Today's highlights include the introduction of **AgentPLM**, a novel protein language model that enhances protein sequence design through real-time consultation of external biophysical feedback, achieving state-of-the-art results in antibody optimization (). Another significant development is **Parthenon**, a self-evolving legal-agent framework that improves the performance of legal-domain large language models by incorporating a learning loop for continuous improvement (). Additionally, research on **Adaptive Teacher Exposure for Self-Distillation** reveals a new approach to optimize teacher model exposure during self-distillation, leading to improved reasoning in large language models (). These advancements underscore the ongoing evolution in LLM capabilities and applications across diverse fields.
the top three that day
1.
AgentPLM: Agentic Protein Language Models with Reasoning-Augmented Decoding for Protein Sequence Design
AgentPLM has been introduced as a novel protein language model that integrates Reasoning-Augmented Decoding (RAD) and Contrastive Agent Policy Optimisation (CAPO) to enhance protein sequence design by allowing real-time consultation of external biophysical feedback. It outperforms existing passive models on benchmark tasks, achieving state-of-the-art results in antibody optimization and other applications, demonstrating improved hit rates and online error correction capabilities. This advancement is significant for practitioners as it enables more adaptive and efficient protein design processes, potentially leading to better therapeutic candidates.

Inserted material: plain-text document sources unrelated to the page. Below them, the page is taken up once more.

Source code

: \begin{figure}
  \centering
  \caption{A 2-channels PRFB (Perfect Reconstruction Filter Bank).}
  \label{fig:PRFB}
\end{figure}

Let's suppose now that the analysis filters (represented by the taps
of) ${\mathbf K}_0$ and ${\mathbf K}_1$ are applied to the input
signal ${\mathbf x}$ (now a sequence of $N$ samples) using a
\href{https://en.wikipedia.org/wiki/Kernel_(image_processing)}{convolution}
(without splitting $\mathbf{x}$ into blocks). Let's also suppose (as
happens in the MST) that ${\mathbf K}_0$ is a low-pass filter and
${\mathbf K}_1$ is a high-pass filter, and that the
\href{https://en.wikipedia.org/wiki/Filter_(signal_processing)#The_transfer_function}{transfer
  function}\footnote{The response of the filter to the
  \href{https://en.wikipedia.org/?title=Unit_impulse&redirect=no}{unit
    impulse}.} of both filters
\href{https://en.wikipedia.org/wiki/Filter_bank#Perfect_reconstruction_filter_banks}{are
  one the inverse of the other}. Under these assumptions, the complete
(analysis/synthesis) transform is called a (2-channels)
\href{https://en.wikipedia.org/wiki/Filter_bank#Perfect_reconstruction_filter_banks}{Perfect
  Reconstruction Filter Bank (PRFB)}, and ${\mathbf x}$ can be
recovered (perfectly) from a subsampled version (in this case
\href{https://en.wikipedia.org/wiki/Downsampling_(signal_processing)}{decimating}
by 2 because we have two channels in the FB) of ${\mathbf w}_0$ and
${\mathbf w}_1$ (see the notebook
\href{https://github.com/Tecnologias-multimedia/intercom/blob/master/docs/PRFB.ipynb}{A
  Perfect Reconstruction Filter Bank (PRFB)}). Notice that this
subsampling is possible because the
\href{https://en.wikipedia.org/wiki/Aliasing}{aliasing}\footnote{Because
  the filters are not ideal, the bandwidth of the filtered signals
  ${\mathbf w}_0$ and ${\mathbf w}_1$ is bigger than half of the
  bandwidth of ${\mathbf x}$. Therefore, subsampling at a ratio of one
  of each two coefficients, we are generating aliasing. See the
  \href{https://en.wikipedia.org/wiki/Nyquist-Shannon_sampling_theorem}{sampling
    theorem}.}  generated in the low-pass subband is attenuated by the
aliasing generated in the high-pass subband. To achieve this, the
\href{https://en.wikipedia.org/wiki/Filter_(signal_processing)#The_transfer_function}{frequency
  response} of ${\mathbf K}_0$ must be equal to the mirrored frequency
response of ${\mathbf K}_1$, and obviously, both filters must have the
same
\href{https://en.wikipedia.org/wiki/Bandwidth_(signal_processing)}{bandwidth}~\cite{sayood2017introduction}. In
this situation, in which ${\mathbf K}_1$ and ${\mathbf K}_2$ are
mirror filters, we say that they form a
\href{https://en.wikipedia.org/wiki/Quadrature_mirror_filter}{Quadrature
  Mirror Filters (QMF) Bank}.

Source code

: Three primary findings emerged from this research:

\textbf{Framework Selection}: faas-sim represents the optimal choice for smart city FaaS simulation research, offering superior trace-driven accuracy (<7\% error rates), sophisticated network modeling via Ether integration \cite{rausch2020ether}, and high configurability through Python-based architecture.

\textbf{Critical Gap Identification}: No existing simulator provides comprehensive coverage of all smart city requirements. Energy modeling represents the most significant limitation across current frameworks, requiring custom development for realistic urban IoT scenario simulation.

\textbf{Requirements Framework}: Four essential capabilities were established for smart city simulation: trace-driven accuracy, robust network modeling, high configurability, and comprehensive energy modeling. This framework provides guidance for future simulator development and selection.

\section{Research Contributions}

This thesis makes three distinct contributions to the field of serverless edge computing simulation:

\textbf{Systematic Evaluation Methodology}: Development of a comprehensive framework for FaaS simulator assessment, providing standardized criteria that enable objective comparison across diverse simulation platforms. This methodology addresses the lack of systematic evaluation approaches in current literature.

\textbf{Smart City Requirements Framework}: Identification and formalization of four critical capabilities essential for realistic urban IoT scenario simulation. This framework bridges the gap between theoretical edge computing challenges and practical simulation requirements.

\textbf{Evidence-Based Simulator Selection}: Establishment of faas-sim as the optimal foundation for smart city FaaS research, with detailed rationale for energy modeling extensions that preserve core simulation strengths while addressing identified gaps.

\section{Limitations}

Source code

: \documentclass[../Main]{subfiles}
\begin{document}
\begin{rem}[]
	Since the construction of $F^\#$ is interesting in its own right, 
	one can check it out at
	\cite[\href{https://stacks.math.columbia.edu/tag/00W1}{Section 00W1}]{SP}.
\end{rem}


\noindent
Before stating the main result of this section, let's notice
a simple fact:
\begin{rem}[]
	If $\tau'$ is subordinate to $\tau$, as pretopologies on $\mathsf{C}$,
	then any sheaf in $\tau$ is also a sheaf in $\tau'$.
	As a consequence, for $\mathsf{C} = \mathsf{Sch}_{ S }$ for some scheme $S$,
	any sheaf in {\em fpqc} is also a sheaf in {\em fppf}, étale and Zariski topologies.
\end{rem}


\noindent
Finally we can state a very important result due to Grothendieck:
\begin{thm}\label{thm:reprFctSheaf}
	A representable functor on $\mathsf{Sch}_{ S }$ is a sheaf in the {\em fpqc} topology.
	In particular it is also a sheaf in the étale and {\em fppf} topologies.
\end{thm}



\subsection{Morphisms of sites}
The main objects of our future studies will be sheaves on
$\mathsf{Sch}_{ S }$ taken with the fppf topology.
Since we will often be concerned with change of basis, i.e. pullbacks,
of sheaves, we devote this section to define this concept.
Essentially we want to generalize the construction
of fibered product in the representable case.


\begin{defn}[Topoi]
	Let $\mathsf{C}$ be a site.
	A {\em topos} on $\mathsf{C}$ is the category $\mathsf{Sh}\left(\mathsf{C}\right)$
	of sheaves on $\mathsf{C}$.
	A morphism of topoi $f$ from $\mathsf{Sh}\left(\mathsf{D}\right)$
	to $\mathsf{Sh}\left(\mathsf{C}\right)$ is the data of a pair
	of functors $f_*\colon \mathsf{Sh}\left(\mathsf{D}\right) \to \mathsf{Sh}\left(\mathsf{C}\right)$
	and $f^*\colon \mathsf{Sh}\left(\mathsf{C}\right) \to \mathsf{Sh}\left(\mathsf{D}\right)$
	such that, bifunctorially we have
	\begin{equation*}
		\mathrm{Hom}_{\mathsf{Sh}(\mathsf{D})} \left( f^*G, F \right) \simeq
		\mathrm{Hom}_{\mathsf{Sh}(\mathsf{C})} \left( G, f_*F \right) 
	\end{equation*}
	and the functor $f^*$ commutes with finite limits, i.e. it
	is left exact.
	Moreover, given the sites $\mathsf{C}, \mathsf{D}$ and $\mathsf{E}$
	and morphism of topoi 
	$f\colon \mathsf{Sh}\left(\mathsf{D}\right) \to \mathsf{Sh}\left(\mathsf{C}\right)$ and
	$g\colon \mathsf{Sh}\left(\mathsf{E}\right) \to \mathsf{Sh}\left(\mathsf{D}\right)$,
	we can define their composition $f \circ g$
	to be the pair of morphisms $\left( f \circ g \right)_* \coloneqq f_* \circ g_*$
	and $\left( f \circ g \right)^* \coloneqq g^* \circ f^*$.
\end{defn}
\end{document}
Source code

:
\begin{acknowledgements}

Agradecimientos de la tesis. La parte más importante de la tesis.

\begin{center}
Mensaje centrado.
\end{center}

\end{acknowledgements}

arXiv cs.AI — 9 d agoAgents
2.
Parthenon Law: A Self-Evolving Legal-Agent Framework
The article introduces \textsc{Parthenon}, a self-evolving legal-agent framework designed to enhance the performance of legal-domain large language models (LLMs) by addressing key challenges in the deployment of legal agents. It features a large-scale empirical study with $12,510$ agent trajectories demonstrating that while model accuracy improves with stronger models, matter completion remains inadequate. The framework incorporates a learning loop that allows agents to refine their skills and knowledge based on past performance, facilitating continuous improvement without altering model weights, which is crucial for practitioners aiming to build reliable legal AI systems.
arXiv cs.AI — 9 d agoAgents
3.
Adaptive Teacher Exposure for Self-Distillation in LLM Reasoning
The paper introduces Adaptive Teacher Exposure for Self-Distillation (ATESD), a novel approach that optimizes the exposure of a teacher model during on-policy self-distillation to enhance reasoning in large language models (LLMs). ATESD utilizes a learnable Beta-policy controller to dynamically adjust the teacher's exposure to reference reasoning, leading to improved performance on benchmarks AIME 24, AIME 25, and HMMT 25 with Qwen3 models (1.7B, 4B, and 8B parameters), achieving significant gains over existing self-distillation and reinforcement learning methods. This work highlights the importance of adaptive exposure strategies in training LLMs, providing practitioners with a new mechanism to fine-tune model training and improve reasoning capabilities.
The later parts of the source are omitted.